Activity:
From the entries below, copy exactly the lines from the one that contains "- **内部一致性**：模型内部无矛盾" through the one that contains "- **日常生活**：认知经济性和实用性优先", both included, and only those.

+++ Information given

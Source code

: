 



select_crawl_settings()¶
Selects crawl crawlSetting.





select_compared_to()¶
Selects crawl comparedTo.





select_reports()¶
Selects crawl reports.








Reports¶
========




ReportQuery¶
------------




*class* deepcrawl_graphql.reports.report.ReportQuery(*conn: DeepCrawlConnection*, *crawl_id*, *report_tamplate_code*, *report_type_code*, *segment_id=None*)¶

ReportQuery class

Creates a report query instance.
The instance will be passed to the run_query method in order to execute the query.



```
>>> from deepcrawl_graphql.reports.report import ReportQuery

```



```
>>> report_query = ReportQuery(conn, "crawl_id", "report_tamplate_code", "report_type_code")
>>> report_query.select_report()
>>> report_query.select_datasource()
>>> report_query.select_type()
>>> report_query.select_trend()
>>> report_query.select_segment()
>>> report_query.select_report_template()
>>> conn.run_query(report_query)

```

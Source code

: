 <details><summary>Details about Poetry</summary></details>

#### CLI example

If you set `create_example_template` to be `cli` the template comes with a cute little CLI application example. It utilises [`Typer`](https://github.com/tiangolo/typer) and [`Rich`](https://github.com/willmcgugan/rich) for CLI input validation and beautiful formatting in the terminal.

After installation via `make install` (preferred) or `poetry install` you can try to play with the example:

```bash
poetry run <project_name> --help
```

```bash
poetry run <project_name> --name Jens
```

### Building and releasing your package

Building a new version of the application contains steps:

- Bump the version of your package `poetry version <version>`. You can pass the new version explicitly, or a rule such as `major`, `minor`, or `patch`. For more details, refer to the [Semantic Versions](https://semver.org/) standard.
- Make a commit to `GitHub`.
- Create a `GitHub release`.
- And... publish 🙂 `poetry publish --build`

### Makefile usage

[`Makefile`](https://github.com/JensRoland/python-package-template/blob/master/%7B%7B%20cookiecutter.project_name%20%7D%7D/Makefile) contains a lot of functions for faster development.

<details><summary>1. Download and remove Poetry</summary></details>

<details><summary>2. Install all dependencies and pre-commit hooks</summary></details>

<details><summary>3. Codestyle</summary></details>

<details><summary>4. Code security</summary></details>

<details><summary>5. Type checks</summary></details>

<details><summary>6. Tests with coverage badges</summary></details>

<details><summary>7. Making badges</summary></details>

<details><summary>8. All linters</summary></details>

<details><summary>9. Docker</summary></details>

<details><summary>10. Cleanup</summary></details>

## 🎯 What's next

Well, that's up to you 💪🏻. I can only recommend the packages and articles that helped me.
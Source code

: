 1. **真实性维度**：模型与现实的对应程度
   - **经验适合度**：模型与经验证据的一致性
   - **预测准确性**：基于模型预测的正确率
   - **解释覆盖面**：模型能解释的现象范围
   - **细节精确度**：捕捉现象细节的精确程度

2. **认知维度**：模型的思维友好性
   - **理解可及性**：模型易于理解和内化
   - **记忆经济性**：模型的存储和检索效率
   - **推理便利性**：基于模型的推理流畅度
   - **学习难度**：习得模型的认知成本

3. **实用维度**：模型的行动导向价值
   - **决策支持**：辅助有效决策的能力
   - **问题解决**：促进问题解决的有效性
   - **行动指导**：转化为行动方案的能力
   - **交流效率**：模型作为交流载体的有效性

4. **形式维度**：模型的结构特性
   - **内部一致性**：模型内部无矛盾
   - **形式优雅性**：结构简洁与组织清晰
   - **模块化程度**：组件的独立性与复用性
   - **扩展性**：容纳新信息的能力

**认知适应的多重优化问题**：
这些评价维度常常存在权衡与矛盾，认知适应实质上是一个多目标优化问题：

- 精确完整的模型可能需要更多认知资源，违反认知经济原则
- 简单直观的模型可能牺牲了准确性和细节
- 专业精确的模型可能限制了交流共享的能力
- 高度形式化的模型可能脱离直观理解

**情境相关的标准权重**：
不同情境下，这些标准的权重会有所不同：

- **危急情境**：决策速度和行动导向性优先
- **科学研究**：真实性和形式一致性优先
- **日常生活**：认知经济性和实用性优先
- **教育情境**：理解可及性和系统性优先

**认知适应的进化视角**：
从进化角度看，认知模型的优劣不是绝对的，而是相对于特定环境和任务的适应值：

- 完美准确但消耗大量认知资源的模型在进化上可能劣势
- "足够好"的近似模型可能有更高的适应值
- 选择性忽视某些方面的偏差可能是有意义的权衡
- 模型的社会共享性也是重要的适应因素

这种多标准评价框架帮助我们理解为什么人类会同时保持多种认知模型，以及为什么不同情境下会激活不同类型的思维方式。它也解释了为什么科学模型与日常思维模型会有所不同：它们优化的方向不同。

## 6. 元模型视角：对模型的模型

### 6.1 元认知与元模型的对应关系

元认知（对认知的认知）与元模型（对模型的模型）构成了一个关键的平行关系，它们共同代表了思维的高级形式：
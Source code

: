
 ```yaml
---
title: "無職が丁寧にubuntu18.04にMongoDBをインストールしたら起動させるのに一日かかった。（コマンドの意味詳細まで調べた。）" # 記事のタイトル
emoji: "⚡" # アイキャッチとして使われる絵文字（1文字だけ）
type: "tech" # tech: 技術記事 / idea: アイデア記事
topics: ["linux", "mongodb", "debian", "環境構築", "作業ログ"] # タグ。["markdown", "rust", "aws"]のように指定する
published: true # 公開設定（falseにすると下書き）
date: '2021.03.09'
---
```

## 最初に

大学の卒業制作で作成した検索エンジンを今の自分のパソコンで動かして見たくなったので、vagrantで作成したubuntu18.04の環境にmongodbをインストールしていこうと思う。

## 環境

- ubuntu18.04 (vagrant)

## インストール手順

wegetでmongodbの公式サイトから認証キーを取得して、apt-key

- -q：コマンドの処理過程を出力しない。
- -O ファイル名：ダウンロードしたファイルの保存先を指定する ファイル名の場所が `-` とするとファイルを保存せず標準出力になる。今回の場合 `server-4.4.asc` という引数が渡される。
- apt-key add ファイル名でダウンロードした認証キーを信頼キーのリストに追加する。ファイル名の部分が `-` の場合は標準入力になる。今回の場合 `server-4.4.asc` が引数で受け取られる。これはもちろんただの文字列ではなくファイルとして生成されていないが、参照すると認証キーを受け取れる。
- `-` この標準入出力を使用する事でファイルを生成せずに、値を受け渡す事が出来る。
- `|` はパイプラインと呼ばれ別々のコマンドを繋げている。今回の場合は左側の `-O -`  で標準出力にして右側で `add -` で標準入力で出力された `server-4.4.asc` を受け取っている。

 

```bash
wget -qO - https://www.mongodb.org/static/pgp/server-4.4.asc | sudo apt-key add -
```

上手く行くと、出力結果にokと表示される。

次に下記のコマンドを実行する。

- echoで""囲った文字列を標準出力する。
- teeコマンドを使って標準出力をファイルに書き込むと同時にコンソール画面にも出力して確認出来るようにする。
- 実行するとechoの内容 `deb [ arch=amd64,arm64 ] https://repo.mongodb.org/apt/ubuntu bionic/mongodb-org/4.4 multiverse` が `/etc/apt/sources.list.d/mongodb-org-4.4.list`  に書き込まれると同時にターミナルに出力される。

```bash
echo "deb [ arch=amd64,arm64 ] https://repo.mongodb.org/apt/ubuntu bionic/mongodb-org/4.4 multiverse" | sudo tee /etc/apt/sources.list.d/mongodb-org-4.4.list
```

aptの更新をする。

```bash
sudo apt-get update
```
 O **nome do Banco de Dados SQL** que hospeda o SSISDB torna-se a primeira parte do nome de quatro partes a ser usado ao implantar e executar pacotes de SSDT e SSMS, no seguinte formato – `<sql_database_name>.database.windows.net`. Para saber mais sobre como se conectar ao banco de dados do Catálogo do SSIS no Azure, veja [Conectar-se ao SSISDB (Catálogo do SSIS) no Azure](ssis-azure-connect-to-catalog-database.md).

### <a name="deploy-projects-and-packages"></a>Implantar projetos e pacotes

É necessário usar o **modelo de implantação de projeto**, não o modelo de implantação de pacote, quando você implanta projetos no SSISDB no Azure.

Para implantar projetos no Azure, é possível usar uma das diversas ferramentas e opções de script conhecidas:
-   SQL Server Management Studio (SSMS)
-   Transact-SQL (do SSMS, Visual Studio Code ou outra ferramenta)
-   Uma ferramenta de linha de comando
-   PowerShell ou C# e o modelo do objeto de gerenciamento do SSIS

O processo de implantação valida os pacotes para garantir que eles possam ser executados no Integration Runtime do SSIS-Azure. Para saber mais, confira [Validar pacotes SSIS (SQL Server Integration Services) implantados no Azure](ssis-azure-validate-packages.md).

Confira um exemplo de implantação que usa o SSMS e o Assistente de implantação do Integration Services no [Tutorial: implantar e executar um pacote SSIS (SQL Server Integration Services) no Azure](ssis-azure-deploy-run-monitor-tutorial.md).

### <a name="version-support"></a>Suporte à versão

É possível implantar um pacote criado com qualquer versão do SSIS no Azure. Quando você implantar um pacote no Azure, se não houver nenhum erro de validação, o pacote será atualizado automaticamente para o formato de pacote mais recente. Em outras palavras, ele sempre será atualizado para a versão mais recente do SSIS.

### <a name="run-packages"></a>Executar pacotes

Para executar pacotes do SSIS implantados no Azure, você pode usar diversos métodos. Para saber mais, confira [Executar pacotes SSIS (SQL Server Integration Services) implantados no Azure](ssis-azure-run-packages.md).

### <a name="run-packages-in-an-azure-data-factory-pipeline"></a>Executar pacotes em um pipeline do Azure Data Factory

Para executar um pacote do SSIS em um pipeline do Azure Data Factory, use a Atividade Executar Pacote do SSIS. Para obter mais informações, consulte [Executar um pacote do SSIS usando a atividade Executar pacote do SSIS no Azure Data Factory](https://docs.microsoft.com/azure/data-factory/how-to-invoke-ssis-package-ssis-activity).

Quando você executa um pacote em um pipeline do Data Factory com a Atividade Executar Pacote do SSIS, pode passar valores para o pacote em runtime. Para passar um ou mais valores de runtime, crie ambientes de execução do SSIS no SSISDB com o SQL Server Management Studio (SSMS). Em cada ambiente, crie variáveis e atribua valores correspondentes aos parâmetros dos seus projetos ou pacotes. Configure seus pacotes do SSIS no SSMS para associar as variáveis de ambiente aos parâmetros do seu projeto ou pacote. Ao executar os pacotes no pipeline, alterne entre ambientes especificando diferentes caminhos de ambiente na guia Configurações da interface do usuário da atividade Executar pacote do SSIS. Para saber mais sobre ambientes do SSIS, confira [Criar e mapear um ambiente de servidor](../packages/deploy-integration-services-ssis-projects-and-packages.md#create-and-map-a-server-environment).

++++++

Response for this exercise:
   - **内部一致性**：模型内部无矛盾
   - **形式优雅性**：结构简洁与组织清晰
   - **模块化程度**：组件的独立性与复用性
   - **扩展性**：容纳新信息的能力

**认知适应的多重优化问题**：
这些评价维度常常存在权衡与矛盾，认知适应实质上是一个多目标优化问题：

- 精确完整的模型可能需要更多认知资源，违反认知经济原则
- 简单直观的模型可能牺牲了准确性和细节
- 专业精确的模型可能限制了交流共享的能力
- 高度形式化的模型可能脱离直观理解

**情境相关的标准权重**：
不同情境下，这些标准的权重会有所不同：

- **危急情境**：决策速度和行动导向性优先
- **科学研究**：真实性和形式一致性优先
- **日常生活**：认知经济性和实用性优先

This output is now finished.